Start of Supplied data

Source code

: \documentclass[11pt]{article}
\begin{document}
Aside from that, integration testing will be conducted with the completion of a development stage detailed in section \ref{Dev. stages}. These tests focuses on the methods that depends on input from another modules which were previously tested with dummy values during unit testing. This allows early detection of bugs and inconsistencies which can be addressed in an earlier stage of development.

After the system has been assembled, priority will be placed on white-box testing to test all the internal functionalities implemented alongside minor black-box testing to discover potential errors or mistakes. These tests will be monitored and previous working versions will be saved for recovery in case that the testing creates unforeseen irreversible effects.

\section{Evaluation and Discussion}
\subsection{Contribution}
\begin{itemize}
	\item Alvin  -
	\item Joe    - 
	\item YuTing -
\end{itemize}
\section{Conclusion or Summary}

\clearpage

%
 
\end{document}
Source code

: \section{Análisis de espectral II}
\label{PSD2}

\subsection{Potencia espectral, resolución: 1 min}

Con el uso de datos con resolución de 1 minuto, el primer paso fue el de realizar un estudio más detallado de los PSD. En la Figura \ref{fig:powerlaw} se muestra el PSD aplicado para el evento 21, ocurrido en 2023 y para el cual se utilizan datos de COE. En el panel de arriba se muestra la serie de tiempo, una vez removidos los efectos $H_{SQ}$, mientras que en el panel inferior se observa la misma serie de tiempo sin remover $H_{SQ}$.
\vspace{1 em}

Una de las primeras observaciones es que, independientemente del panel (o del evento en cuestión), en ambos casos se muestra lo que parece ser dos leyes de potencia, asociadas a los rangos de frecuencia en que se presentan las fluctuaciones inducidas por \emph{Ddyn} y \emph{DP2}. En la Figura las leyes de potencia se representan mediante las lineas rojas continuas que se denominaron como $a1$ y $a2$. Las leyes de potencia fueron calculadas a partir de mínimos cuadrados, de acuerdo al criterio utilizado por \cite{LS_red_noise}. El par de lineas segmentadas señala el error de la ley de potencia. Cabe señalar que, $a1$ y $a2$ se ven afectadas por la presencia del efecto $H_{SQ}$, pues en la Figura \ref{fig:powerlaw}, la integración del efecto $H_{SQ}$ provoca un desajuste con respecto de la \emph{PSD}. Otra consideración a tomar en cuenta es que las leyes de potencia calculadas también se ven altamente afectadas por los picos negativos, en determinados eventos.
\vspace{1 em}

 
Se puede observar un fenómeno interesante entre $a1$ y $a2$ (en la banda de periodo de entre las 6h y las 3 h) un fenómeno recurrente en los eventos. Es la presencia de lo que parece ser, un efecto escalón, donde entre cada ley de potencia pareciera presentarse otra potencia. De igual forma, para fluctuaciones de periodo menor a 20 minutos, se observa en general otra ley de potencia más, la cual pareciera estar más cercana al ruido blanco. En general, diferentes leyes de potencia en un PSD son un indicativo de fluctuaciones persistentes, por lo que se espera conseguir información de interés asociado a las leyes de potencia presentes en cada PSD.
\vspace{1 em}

End of Supplied data

Work required
Return the listing above in its exact form.

Answer to this task
Source code

: \documentclass[11pt]{article}
\begin{document}
Aside from that, integration testing will be conducted with the completion of a development stage detailed in section \ref{Dev. stages}. These tests focuses on the methods that depends on input from another modules which were previously tested with dummy values during unit testing. This allows early detection of bugs and inconsistencies which can be addressed in an earlier stage of development.

After the system has been assembled, priority will be placed on white-box testing to test all the internal functionalities implemented alongside minor black-box testing to discover potential errors or mistakes. These tests will be monitored and previous working versions will be saved for recovery in case that the testing creates unforeseen irreversible effects.

\section{Evaluation and Discussion}
\subsection{Contribution}
\begin{itemize}
	\item Alvin  -
	\item Joe    - 
	\item YuTing -
\end{itemize}
\section{Conclusion or Summary}

\clearpage

%
 
\end{document}
Source code

: \section{Análisis de espectral II}
\label{PSD2}

\subsection{Potencia espectral, resolución: 1 min}

Con el uso de datos con resolución de 1 minuto, el primer paso fue el de realizar un estudio más detallado de los PSD. En la Figura \ref{fig:powerlaw} se muestra el PSD aplicado para el evento 21, ocurrido en 2023 y para el cual se utilizan datos de COE. En el panel de arriba se muestra la serie de tiempo, una vez removidos los efectos $H_{SQ}$, mientras que en el panel inferior se observa la misma serie de tiempo sin remover $H_{SQ}$.
\vspace{1 em}

Una de las primeras observaciones es que, independientemente del panel (o del evento en cuestión), en ambos casos se muestra lo que parece ser dos leyes de potencia, asociadas a los rangos de frecuencia en que se presentan las fluctuaciones inducidas por \emph{Ddyn} y \emph{DP2}. En la Figura las leyes de potencia se representan mediante las lineas rojas continuas que se denominaron como $a1$ y $a2$. Las leyes de potencia fueron calculadas a partir de mínimos cuadrados, de acuerdo al criterio utilizado por \cite{LS_red_noise}. El par de lineas segmentadas señala el error de la ley de potencia. Cabe señalar que, $a1$ y $a2$ se ven afectadas por la presencia del efecto $H_{SQ}$, pues en la Figura \ref{fig:powerlaw}, la integración del efecto $H_{SQ}$ provoca un desajuste con respecto de la \emph{PSD}. Otra consideración a tomar en cuenta es que las leyes de potencia calculadas también se ven altamente afectadas por los picos negativos, en determinados eventos.
\vspace{1 em}

 
Se puede observar un fenómeno interesante entre $a1$ y $a2$ (en la banda de periodo de entre las 6h y las 3 h) un fenómeno recurrente en los eventos. Es la presencia de lo que parece ser, un efecto escalón, donde entre cada ley de potencia pareciera presentarse otra potencia. De igual forma, para fluctuaciones de periodo menor a 20 minutos, se observa en general otra ley de potencia más, la cual pareciera estar más cercana al ruido blanco. En general, diferentes leyes de potencia en un PSD son un indicativo de fluctuaciones persistentes, por lo que se espera conseguir información de interés asociado a las leyes de potencia presentes en cada PSD.
\vspace{1 em}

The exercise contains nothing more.